Working Pressures for Welding Operations
The required OFW working pressure increases as the tip orifice increases. The relation between the tip number and the diameter of the orifice may vary with different manufacturers. However, the smaller number always indicates the smaller diameter. For the approximate relation between the tip number and the required oxygen and acetylene pressures, see tables 11-1 and 11-2.
Oxyfuel Welding Rods
The welding rod, which is melted into the welded joint, plays an important part in the quality of the finished weld. Good welding rods are designed to permit free flowing metal which will unite readily with the base metal to produce sound, clean welds of the correct composition.
Welding rods are made for various types of carbon steel, aluminum, bronze, stainless steel, and other metals for hard surfacing.
Oxyfuel Welding Fluxes
Oxides of all ordinary commercial metals have higher melting points than the metals and alloys (except steel) have themselves. They are usually pasty when the metal is quite fluid and at the proper welding temperature.
An efficient flux will combine with oxides to form a fusible slag. The slag will have a melting point lower than the metal so it will flow away from the immediate field of action. It combines with base metal oxides and removes them. It also maintains cleanliness of the base metal at the welding area and helps remove the oxide film on the surface of the metal.

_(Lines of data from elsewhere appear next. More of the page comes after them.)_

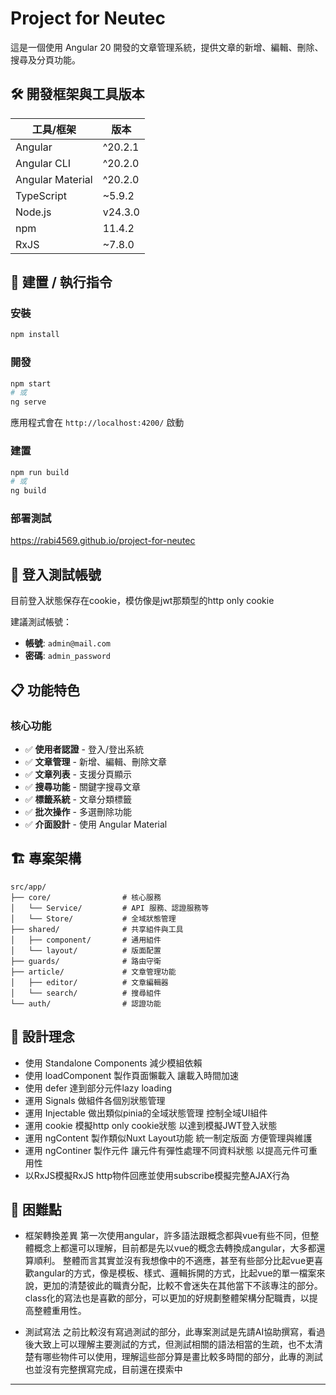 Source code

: # Project for Neutec

這是一個使用 Angular 20 開發的文章管理系統，提供文章的新增、編輯、刪除、搜尋及分頁功能。

## 🛠 開發框架與工具版本

| 工具/框架 | 版本 |
|-----------|------|
| Angular | ^20.2.1 |
| Angular CLI | ^20.2.0 |
| Angular Material | ^20.2.0 |
| TypeScript | ~5.9.2 |
| Node.js | v24.3.0 |
| npm | 11.4.2 |
| RxJS | ~7.8.0 |

<!-- ### 測試框架
- Jasmine | ~5.9.0
- Karma | ~6.4.0
- Angular Testing Utilities -->

## 🚀 建置 / 執行指令

### 安裝
```bash
npm install
```

### 開發
```bash
npm start
# 或
ng serve
```
應用程式會在 `http://localhost:4200/` 啟動

### 建置
```bash
npm run build
# 或
ng build
```

### 部署測試
https://rabi4569.github.io/project-for-neutec

## 🔐 登入測試帳號

目前登入狀態保存在cookie，模仿像是jwt那類型的http only cookie

建議測試帳號：
- **帳號**: `admin@mail.com`
- **密碼**: `admin_password`

## 📋 功能特色

### 核心功能
- ✅ **使用者認證** - 登入/登出系統
- ✅ **文章管理** - 新增、編輯、刪除文章
- ✅ **文章列表** - 支援分頁顯示
- ✅ **搜尋功能** - 關鍵字搜尋文章
- ✅ **標籤系統** - 文章分類標籤
- ✅ **批次操作** - 多選刪除功能
- ✅ **介面設計** - 使用 Angular Material


## 🏗 專案架構

```
src/app/
├── core/                # 核心服務
│   └── Service/         # API 服務、認證服務等
│   └── Store/           # 全域狀態管理
├── shared/              # 共享組件與工具
│   ├── component/       # 通用組件
│   └── layout/          # 版面配置
├── guards/              # 路由守衛
├── article/             # 文章管理功能
│   ├── editor/          # 文章編輯器
│   └── search/          # 搜尋組件
└── auth/                # 認證功能
```

## 🎯 設計理念

- 使用 Standalone Components 減少模組依賴
- 使用 loadComponent 製作頁面懶載入 讓載入時間加速
- 使用 defer 達到部分元件lazy loading
- 運用 Signals 做組件各個別狀態管理
- 運用 Injectable 做出類似pinia的全域狀態管理 控制全域UI組件
- 運用 cookie 模擬http only cookie狀態 以達到模擬JWT登入狀態
- 運用 ngContent 製作類似Nuxt Layout功能 統一制定版面 方便管理與維護
- 運用 ngContiner 製作元件 讓元件有彈性處理不同資料狀態 以提高元件可重用性
- 以RxJS模擬RxJS http物件回應並使用subscribe模擬完整AJAX行為

## 🚧 困難點

- 框架轉換差異
第一次使用angular，許多語法跟概念都與vue有些不同，但整體概念上都還可以理解，目前都是先以vue的概念去轉換成angular，大多都還算順利。
整體而言其實並沒有我想像中的不適應，甚至有些部分比起vue更喜歡angular的方式，像是模板、樣式、邏輯拆開的方式，比起vue的單一檔案來說，更加的清楚彼此的職責分配，比較不會迷失在其他當下不該專注的部分。class化的寫法也是喜歡的部分，可以更加的好規劃整體架構分配職責，以提高整體重用性。

- 測試寫法
之前比較沒有寫過測試的部分，此專案測試是先請AI協助撰寫，看過後大致上可以理解主要測試的方式，但測試相關的語法相當的生疏，也不太清楚有哪些物件可以使用，理解這些部分算是畫比較多時間的部分，此專的測試也並沒有完整撰寫完成，目前還在摸索中

---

The welding area should be cleaned by any method. The flux also serves as a protection for the molten metal against atmospheric oxidation.

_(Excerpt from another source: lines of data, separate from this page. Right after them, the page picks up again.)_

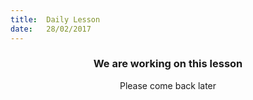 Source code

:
 ```yaml
---
title:  Daily Lesson
date:   28/02/2017
---
```


### <center>We are working on this lesson</center>
<center>Please come back later</center> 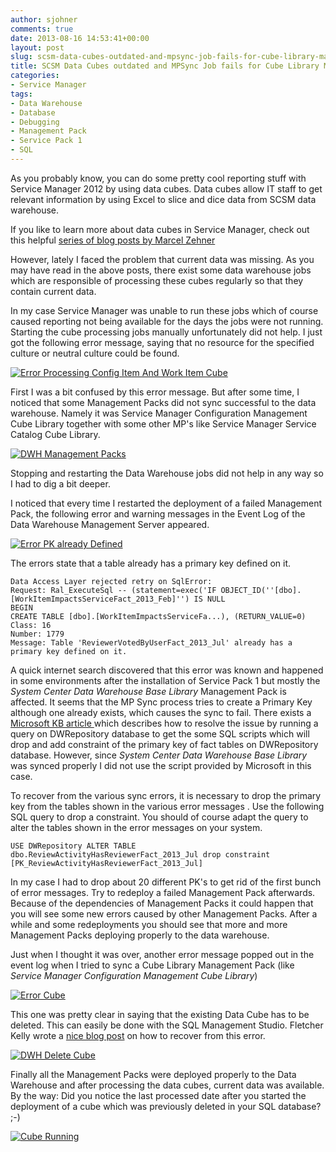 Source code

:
 ```yaml
---
author: sjohner
comments: true
date: 2013-08-16 14:53:41+00:00
layout: post
slug: scsm-data-cubes-outdated-and-mpsync-job-fails-for-cube-library-management-packs
title: SCSM Data Cubes outdated and MPSync Job fails for Cube Library Management Packs
categories:
- Service Manager
tags:
- Data Warehouse
- Database
- Debugging
- Management Pack
- Service Pack 1
- SQL
---
```


As you probably know, you can do some pretty cool reporting stuff with Service Manager 2012 by using data cubes. Data cubes allow IT staff to get relevant information by using Excel to slice and dice data from SCSM data warehouse.

If you like to learn more about data cubes in Service Manager, check out this helpful [series of blog posts by Marcel Zehner](http://marcelzehner.ch/2012/01/02/data-cubes-in-service-manager-2012-part-13-overview-and-basic-handling-of-data-cubes)

However, lately I faced the problem that current data was missing. As you may have read in the above posts, there exist some data warehouse jobs which are responsible of processing these cubes regularly so that they contain current data.

In my case Service Manager was unable to run these jobs which of course caused reporting not being available for the days the jobs were not running. Starting the cube processing jobs manually unfortunately did not help. I just got the following error message, saying that no resource for the specified culture or neutral culture could be found.

[![Error Processing Config Item And Work Item Cube](/images/errorprocessingconfigitemandworkitemcube.png)](/images/errorprocessingconfigitemandworkitemcube.png)

First I was a bit confused by this error message. But after some time, I noticed that some Management Packs did not sync successful to the data warehouse. Namely it was Service Manager Configuration Management Cube Library together with some other MP's like Service Manager Service Catalog Cube Library.

[![DWH Management Packs](/images/dwhmanagementpacks.png?w=696)](/images/dwhmanagementpacks.png)

Stopping and restarting the Data Warehouse jobs did not help in any way so I had to dig a bit deeper.

I noticed that every time I restarted the deployment of a failed Management Pack, the following error and warning messages in the Event Log of the Data Warehouse Management Server appeared.

[![Error PK already Defined](/images/errorpkalreadydefined.png?w=696)](/images/errorpkalreadydefined.png)

The errors state that a table already has a primary key defined on it.


    Data Access Layer rejected retry on SqlError:
    Request: Ral_ExecuteSql -- (statement=exec('IF OBJECT_ID(''[dbo].[WorkItemImpactsServiceFact_2013_Feb]'') IS NULL
    BEGIN
    CREATE TABLE [dbo].[WorkItemImpactsServiceFa...), (RETURN_VALUE=0)
    Class: 16
    Number: 1779
    Message: Table 'ReviewerVotedByUserFact_2013_Jul' already has a primary key defined on it.

A quick internet search discovered that this error was known and happened in some environments after the installation of Service Pack 1 but mostly the _System Center Data Warehouse Base Library_ Management Pack is affected. It seems that the MP Sync process tries to create a Primary Key although one already exists, which causes the sync to fail. There exists a [Microsoft KB article ](http://support.microsoft.com/kb/2853442)which describes how to resolve the issue by running a query on DWRepository database to get the some SQL scripts which will drop and add constraint of the primary key of fact tables on DWRepository database. However, since _System Center Data Warehouse Base Library_ was synced properly I did not use the script provided by Microsoft in this case.

To recover from the various sync errors, it is necessary to drop the primary key from the tables shown in the various error messages . Use the following SQL query to drop a constraint. You should of course adapt the query to alter the tables shown in the error messages on your system.
    
    USE DWRepository ALTER TABLE
    dbo.ReviewActivityHasReviewerFact_2013_Jul drop constraint
    [PK_ReviewActivityHasReviewerFact_2013_Jul]

In my case I had to drop about 20 different PK's to get rid of the first bunch of error messages. Try to redeploy a failed Management Pack afterwards. Because of the dependencies of Management Packs it could happen that you will see some new errors caused by other Management Packs. After a while and some redeployments you should see that more and more Management Packs deploying properly to the data warehouse.

Just when I thought it was over, another error message popped out in the event log when I tried to sync a Cube Library Management Pack (like _Service Manager Configuration Management Cube Library_)

[![Error Cube](/images/errorcube.png)](/images/errorcube.png)

This one was pretty clear in saying that the existing Data Cube has to be deleted. This can easily be done with the SQL Management Studio. Fletcher Kelly wrote a [nice blog post](http://fskelly.wordpress.com/2013/02/27/cubes-missing-from-data-warehouse-and-throwing-error-from-within-the-scsm-console/) on how to recover from this error.

[![DWH Delete Cube](/images/dwhdeletecube.png)](/images/dwhdeletecube.png)

Finally all the Management Packs were deployed properly to the Data Warehouse and after processing the data cubes, current data was available. By the way: Did you notice the last processed date after you started the deployment of a cube which was previously deleted in your SQL database? ;-)

[![Cube Running](/images/cuberunning.png?w=696)](/images/cuberunning.png)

The chemical characteristics and melting points of the oxides of different metals vary greatly. There is no one flux that is satisfactory for all metals, and there is no national standard for gas welding fluxes. They are categorized according to the basic ingredient in the flux or base metal for which they are to be used.

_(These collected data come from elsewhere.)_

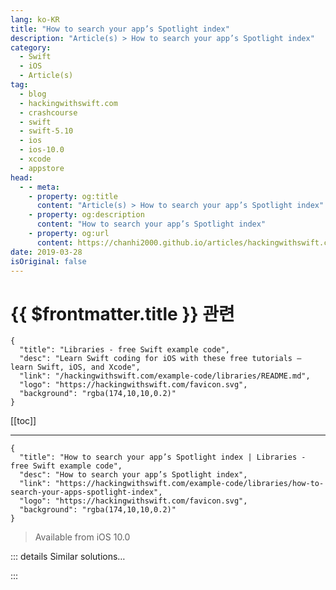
 ```yaml
---
lang: ko-KR
title: "How to search your app’s Spotlight index"
description: "Article(s) > How to search your app’s Spotlight index"
category:
  - Swift
  - iOS
  - Article(s)
tag: 
  - blog
  - hackingwithswift.com
  - crashcourse
  - swift
  - swift-5.10
  - ios
  - ios-10.0
  - xcode
  - appstore
head:
  - - meta:
    - property: og:title
      content: "Article(s) > How to search your app’s Spotlight index"
    - property: og:description
      content: "How to search your app’s Spotlight index"
    - property: og:url
      content: https://chanhi2000.github.io/articles/hackingwithswift.com/example-code/libraries/how-to-search-your-apps-spotlight-index.html
date: 2019-03-28
isOriginal: false
---
```


# {{ $frontmatter.title }} 관련

```component VPCard
{
  "title": "Libraries - free Swift example code",
  "desc": "Learn Swift coding for iOS with these free tutorials – learn Swift, iOS, and Xcode",
  "link": "/hackingwithswift.com/example-code/libraries/README.md",
  "logo": "https://hackingwithswift.com/favicon.svg",
  "background": "rgba(174,10,10,0.2)"
}
```

[[toc]]

---

```component VPCard
{
  "title": "How to search your app’s Spotlight index | Libraries - free Swift example code",
  "desc": "How to search your app’s Spotlight index",
  "link": "https://hackingwithswift.com/example-code/libraries/how-to-search-your-apps-spotlight-index",
  "logo": "https://hackingwithswift.com/favicon.svg",
  "background": "rgba(174,10,10,0.2)"
}
```

> Available from iOS 10.0

<!-- TODO: 작성 -->

<!-- 
If you choose to index your app’s content using Spotlight (and you should), you can then use more Core Spotlight code to search your own index from inside your app.

All the work is done using the `CSSearchQuery` class, which works asynchronously. You need to give it two closures to work with: one to call when it finds a matching item (which should append the item to a results array), and one to call when the search finishes, at which point you should update your UI with the search results.

`CSSearchQuery` works similarly to Core Data – it even has the same approach to specifying search criteria. In this example we’re going to search for `"contentDescription == \"*\(text)*\"c"`, which means “find things that have a `contentDescription` value equal to any text, followed by our search text, then any text, using case-insensitive matching.

There are a few more things you need to know before I show you the code:

1. Running a `CSSearchQuery` returns `CSSearchableItem` items, so we need to an array to store that data type.
<li>We’ll be taking advantage of closure capturing to share that array between the “found items” closure and the “search is finished” handler.
<li>Your closures can be called on any thread, so as you usually manipulate the UI when the search finishes you should push that work to the main thread.
<li>You need to explicitly call `start()` on the search to make it begin.
<li>In case a user types really fast, we want to a way to cancel the existing search before starting a new one. To make that happen, it’s a good idea to store the `CSSearchQuery` object as a property in the class, then call `cancel()` on it before searching.

To try out the code below, add `import CoreSpotlight` to a view controller’s class, then give it a `CSSearchQuery?` property called `searchQuery`.

Now add this method:

```swift
func runSearch(text: String) {
    var allItems = [CSSearchableItem]()

    searchQuery?.cancel()

    let queryString = "contentDescription == \"*\(text)*\"c"
    searchQuery = CSSearchQuery(queryString: queryString, attributes: nil)

    searchQuery?.foundItemsHandler = { items in
        allItems.append(contentsOf: items)
    }

    searchQuery?.completionHandler = { error in
        DispatchQueue.main.async { [unowned self] in
            self.updateUI(matches: allItems)
        }
    }

    searchQuery?.start()
}
```

You’ll need to implement `updateUI()` to do something with your search results, such as updating a table view.

-->

::: details Similar solutions…

<!--
/example-code/system/how-to-use-core-spotlight-to-index-content-in-your-app">How to use Core Spotlight to index content in your app 
/quick-start/swiftui/how-to-add-search-tokens-to-a-search-field">How to add search tokens to a search field 
/example-code/system/how-to-run-code-when-your-app-is-terminated">How to run code when your app is terminated 
/example-code/uikit/how-to-use-uisearchcontroller-to-let-users-enter-search-words">How to use UISearchController to let users enter search words 
/example-code/uikit/how-to-localize-your-ios-app">How to localize your iOS app</a>
-->

:::

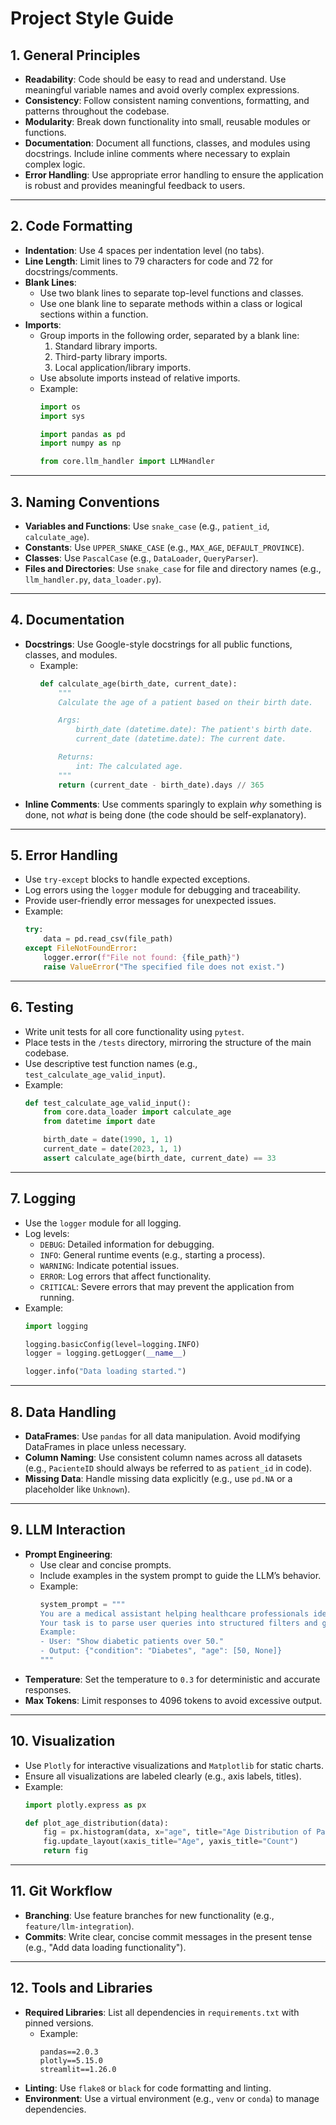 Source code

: 
# **Project Style Guide**

## **1. General Principles**
- **Readability**: Code should be easy to read and understand. Use meaningful variable names and avoid overly complex expressions.
- **Consistency**: Follow consistent naming conventions, formatting, and patterns throughout the codebase.
- **Modularity**: Break down functionality into small, reusable modules or functions.
- **Documentation**: Document all functions, classes, and modules using docstrings. Include inline comments where necessary to explain complex logic.
- **Error Handling**: Use appropriate error handling to ensure the application is robust and provides meaningful feedback to users.

---

## **2. Code Formatting**
- **Indentation**: Use 4 spaces per indentation level (no tabs).
- **Line Length**: Limit lines to 79 characters for code and 72 for docstrings/comments.
- **Blank Lines**:
  - Use two blank lines to separate top-level functions and classes.
  - Use one blank line to separate methods within a class or logical sections within a function.
- **Imports**:
  - Group imports in the following order, separated by a blank line:
    1. Standard library imports.
    2. Third-party library imports.
    3. Local application/library imports.
  - Use absolute imports instead of relative imports.
  - Example:
    ```python
    import os
    import sys

    import pandas as pd
    import numpy as np

    from core.llm_handler import LLMHandler
    ```

---

## **3. Naming Conventions**
- **Variables and Functions**: Use `snake_case` (e.g., `patient_id`, `calculate_age`).
- **Constants**: Use `UPPER_SNAKE_CASE` (e.g., `MAX_AGE`, `DEFAULT_PROVINCE`).
- **Classes**: Use `PascalCase` (e.g., `DataLoader`, `QueryParser`).
- **Files and Directories**: Use `snake_case` for file and directory names (e.g., `llm_handler.py`, `data_loader.py`).

---

## **4. Documentation**
- **Docstrings**: Use Google-style docstrings for all public functions, classes, and modules.
  - Example:
    ```python
    def calculate_age(birth_date, current_date):
        """
        Calculate the age of a patient based on their birth date.

        Args:
            birth_date (datetime.date): The patient's birth date.
            current_date (datetime.date): The current date.

        Returns:
            int: The calculated age.
        """
        return (current_date - birth_date).days // 365
    ```
- **Inline Comments**: Use comments sparingly to explain *why* something is done, not *what* is being done (the code should be self-explanatory).

---

## **5. Error Handling**
- Use `try-except` blocks to handle expected exceptions.
- Log errors using the `logger` module for debugging and traceability.
- Provide user-friendly error messages for unexpected issues.
- Example:
  ```python
  try:
      data = pd.read_csv(file_path)
  except FileNotFoundError:
      logger.error(f"File not found: {file_path}")
      raise ValueError("The specified file does not exist.")
  ```

---

## **6. Testing**
- Write unit tests for all core functionality using `pytest`.
- Place tests in the `/tests` directory, mirroring the structure of the main codebase.
- Use descriptive test function names (e.g., `test_calculate_age_valid_input`).
- Example:
  ```python
  def test_calculate_age_valid_input():
      from core.data_loader import calculate_age
      from datetime import date

      birth_date = date(1990, 1, 1)
      current_date = date(2023, 1, 1)
      assert calculate_age(birth_date, current_date) == 33
  ```

---

## **7. Logging**
- Use the `logger` module for all logging.
- Log levels:
  - `DEBUG`: Detailed information for debugging.
  - `INFO`: General runtime events (e.g., starting a process).
  - `WARNING`: Indicate potential issues.
  - `ERROR`: Log errors that affect functionality.
  - `CRITICAL`: Severe errors that may prevent the application from running.
- Example:
  ```python
  import logging

  logging.basicConfig(level=logging.INFO)
  logger = logging.getLogger(__name__)

  logger.info("Data loading started.")
  ```

---

## **8. Data Handling**
- **DataFrames**: Use `pandas` for all data manipulation. Avoid modifying DataFrames in place unless necessary.
- **Column Naming**: Use consistent column names across all datasets (e.g., `PacienteID` should always be referred to as `patient_id` in code).
- **Missing Data**: Handle missing data explicitly (e.g., use `pd.NA` or a placeholder like `Unknown`).

---

## **9. LLM Interaction**
- **Prompt Engineering**:
  - Use clear and concise prompts.
  - Include examples in the system prompt to guide the LLM’s behavior.
  - Example:
    ```python
    system_prompt = """
    You are a medical assistant helping healthcare professionals identify patient cohorts.
    Your task is to parse user queries into structured filters and generate summaries.
    Example:
    - User: "Show diabetic patients over 50."
    - Output: {"condition": "Diabetes", "age": [50, None]}
    """
    ```
- **Temperature**: Set the temperature to `0.3` for deterministic and accurate responses.
- **Max Tokens**: Limit responses to 4096 tokens to avoid excessive output.

---

## **10. Visualization**
- Use `Plotly` for interactive visualizations and `Matplotlib` for static charts.
- Ensure all visualizations are labeled clearly (e.g., axis labels, titles).
- Example:
  ```python
  import plotly.express as px

  def plot_age_distribution(data):
      fig = px.histogram(data, x="age", title="Age Distribution of Patients")
      fig.update_layout(xaxis_title="Age", yaxis_title="Count")
      return fig
  ```

---

## **11. Git Workflow**
- **Branching**: Use feature branches for new functionality (e.g., `feature/llm-integration`).
- **Commits**: Write clear, concise commit messages in the present tense (e.g., "Add data loading functionality").

---

## **12. Tools and Libraries**
- **Required Libraries**: List all dependencies in `requirements.txt` with pinned versions.
  - Example:
    ```
    pandas==2.0.3
    plotly==5.15.0
    streamlit==1.26.0
    ```
- **Linting**: Use `flake8` or `black` for code formatting and linting.
- **Environment**: Use a virtual environment (e.g., `venv` or `conda`) to manage dependencies.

Fluxes are usually in powder form. These fluxes are often applied by sticking the hot filler metal rod in the flux. Sufficient flux will adhere to the rod to provide proper fluxing action as the filler rod is melted in the flame.
Other types of fluxes are of a paste consistency which are usually painted on the filler rod or on the work to be welded.
Welding rods with a covering of flux are also available. Fluxes are available from welding supply companies and should be used in accordance with the directions accompanying them.
The melting point of a flux must be lower than that of either the metal or the oxides formed, so that it will be liquid. The ideal flux has exactly the right fluidity when the welding temperature has been reached. The flux will protect the molten metal from atmospheric oxidation. Such a flux will remain close to the weld area instead of flowing all over the base metal for some distance from the weld.
Fluxes differ in their composition according to the metals with which they are to be used. In cast iron welding, a slag forms on the surface of the puddle. The flux serves to break this up. Equal parts of carbonate of soda and bicarbonate of soda make a good compound for this purpose. Nonferrous metals usually require a flux.
Copper also requires a filler rod containing enough phosphorous to produce a metal-free from oxides. Borax which has been melted and powdered is often used as a flux with copper alloys.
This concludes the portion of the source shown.